TASK GOAL — All of the data below should be output exactly as given.

SUPPLIED RECORDS —

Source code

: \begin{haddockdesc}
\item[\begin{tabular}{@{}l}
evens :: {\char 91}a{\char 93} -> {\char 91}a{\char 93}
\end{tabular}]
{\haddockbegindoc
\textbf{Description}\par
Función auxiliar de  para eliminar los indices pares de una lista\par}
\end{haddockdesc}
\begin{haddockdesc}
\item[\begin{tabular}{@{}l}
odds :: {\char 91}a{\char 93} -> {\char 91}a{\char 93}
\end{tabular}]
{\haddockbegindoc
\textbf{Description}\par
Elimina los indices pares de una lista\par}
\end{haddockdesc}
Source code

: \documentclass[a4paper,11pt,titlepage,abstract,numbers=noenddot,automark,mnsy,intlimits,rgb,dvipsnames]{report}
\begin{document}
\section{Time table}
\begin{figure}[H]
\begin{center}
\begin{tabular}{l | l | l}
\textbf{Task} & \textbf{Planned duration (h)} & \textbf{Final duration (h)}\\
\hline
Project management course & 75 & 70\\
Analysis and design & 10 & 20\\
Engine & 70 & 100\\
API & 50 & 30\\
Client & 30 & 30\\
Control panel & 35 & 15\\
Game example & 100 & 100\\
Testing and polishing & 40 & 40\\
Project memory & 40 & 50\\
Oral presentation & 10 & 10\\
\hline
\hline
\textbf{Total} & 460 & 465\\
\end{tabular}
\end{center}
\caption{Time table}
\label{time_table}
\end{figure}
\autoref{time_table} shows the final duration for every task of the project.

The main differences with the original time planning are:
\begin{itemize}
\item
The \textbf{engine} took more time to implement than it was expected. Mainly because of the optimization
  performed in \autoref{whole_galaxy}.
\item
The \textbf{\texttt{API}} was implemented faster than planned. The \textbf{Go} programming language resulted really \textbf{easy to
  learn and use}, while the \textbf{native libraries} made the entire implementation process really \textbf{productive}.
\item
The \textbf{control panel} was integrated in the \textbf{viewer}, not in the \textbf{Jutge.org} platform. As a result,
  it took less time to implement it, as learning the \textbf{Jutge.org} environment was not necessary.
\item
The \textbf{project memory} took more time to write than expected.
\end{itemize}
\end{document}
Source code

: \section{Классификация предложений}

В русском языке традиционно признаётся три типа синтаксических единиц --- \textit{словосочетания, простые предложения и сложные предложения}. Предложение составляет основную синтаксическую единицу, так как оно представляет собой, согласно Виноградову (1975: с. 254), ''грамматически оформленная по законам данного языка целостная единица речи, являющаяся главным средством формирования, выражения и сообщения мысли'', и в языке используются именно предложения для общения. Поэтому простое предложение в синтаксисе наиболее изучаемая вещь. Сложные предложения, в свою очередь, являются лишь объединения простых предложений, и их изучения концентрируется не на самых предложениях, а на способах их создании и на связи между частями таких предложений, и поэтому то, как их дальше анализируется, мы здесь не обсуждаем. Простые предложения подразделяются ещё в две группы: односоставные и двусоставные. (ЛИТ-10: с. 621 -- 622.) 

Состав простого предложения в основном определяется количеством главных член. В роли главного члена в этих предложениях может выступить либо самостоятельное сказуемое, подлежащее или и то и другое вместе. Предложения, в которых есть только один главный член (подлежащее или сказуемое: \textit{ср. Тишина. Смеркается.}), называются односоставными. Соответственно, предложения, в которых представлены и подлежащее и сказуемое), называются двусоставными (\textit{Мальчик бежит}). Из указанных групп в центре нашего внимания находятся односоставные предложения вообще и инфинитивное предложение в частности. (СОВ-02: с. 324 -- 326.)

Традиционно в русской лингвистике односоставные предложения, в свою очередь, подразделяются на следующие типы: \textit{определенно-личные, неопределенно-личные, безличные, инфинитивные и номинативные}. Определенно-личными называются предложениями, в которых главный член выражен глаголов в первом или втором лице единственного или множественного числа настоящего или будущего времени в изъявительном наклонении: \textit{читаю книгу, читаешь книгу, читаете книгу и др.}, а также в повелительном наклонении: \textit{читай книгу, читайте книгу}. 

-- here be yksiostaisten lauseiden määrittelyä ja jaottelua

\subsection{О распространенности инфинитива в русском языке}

WRITTEN RESPONSE —
Source code

: \begin{haddockdesc}
\item[\begin{tabular}{@{}l}
evens :: {\char 91}a{\char 93} -> {\char 91}a{\char 93}
\end{tabular}]
{\haddockbegindoc
\textbf{Description}\par
Función auxiliar de  para eliminar los indices pares de una lista\par}
\end{haddockdesc}
\begin{haddockdesc}
\item[\begin{tabular}{@{}l}
odds :: {\char 91}a{\char 93} -> {\char 91}a{\char 93}
\end{tabular}]
{\haddockbegindoc
\textbf{Description}\par
Elimina los indices pares de una lista\par}
\end{haddockdesc}
Source code

: \documentclass[a4paper,11pt,titlepage,abstract,numbers=noenddot,automark,mnsy,intlimits,rgb,dvipsnames]{report}
\begin{document}
\section{Time table}
\begin{figure}[H]
\begin{center}
\begin{tabular}{l | l | l}
\textbf{Task} & \textbf{Planned duration (h)} & \textbf{Final duration (h)}\\
\hline
Project management course & 75 & 70\\
Analysis and design & 10 & 20\\
Engine & 70 & 100\\
API & 50 & 30\\
Client & 30 & 30\\
Control panel & 35 & 15\\
Game example & 100 & 100\\
Testing and polishing & 40 & 40\\
Project memory & 40 & 50\\
Oral presentation & 10 & 10\\
\hline
\hline
\textbf{Total} & 460 & 465\\
\end{tabular}
\end{center}
\caption{Time table}
\label{time_table}
\end{figure}
\autoref{time_table} shows the final duration for every task of the project.

The main differences with the original time planning are:
\begin{itemize}
\item
The \textbf{engine} took more time to implement than it was expected. Mainly because of the optimization
  performed in \autoref{whole_galaxy}.
\item
The \textbf{\texttt{API}} was implemented faster than planned. The \textbf{Go} programming language resulted really \textbf{easy to
  learn and use}, while the \textbf{native libraries} made the entire implementation process really \textbf{productive}.
\item
The \textbf{control panel} was integrated in the \textbf{viewer}, not in the \textbf{Jutge.org} platform. As a result,
  it took less time to implement it, as learning the \textbf{Jutge.org} environment was not necessary.
\item
The \textbf{project memory} took more time to write than expected.
\end{itemize}
\end{document}
Source code

: \section{Классификация предложений}

В русском языке традиционно признаётся три типа синтаксических единиц --- \textit{словосочетания, простые предложения и сложные предложения}. Предложение составляет основную синтаксическую единицу, так как оно представляет собой, согласно Виноградову (1975: с. 254), ''грамматически оформленная по законам данного языка целостная единица речи, являющаяся главным средством формирования, выражения и сообщения мысли'', и в языке используются именно предложения для общения. Поэтому простое предложение в синтаксисе наиболее изучаемая вещь. Сложные предложения, в свою очередь, являются лишь объединения простых предложений, и их изучения концентрируется не на самых предложениях, а на способах их создании и на связи между частями таких предложений, и поэтому то, как их дальше анализируется, мы здесь не обсуждаем. Простые предложения подразделяются ещё в две группы: односоставные и двусоставные. (ЛИТ-10: с. 621 -- 622.) 

Состав простого предложения в основном определяется количеством главных член. В роли главного члена в этих предложениях может выступить либо самостоятельное сказуемое, подлежащее или и то и другое вместе. Предложения, в которых есть только один главный член (подлежащее или сказуемое: \textit{ср. Тишина. Смеркается.}), называются односоставными. Соответственно, предложения, в которых представлены и подлежащее и сказуемое), называются двусоставными (\textit{Мальчик бежит}). Из указанных групп в центре нашего внимания находятся односоставные предложения вообще и инфинитивное предложение в частности. (СОВ-02: с. 324 -- 326.)

Традиционно в русской лингвистике односоставные предложения, в свою очередь, подразделяются на следующие типы: \textit{определенно-личные, неопределенно-личные, безличные, инфинитивные и номинативные}. Определенно-личными называются предложениями, в которых главный член выражен глаголов в первом или втором лице единственного или множественного числа настоящего или будущего времени в изъявительном наклонении: \textit{читаю книгу, читаешь книгу, читаете книгу и др.}, а также в повелительном наклонении: \textit{читай книгу, читайте книгу}. 

-- here be yksiostaisten lauseiden määrittelyä ja jaottelua

\subsection{О распространенности инфинитива в русском языке}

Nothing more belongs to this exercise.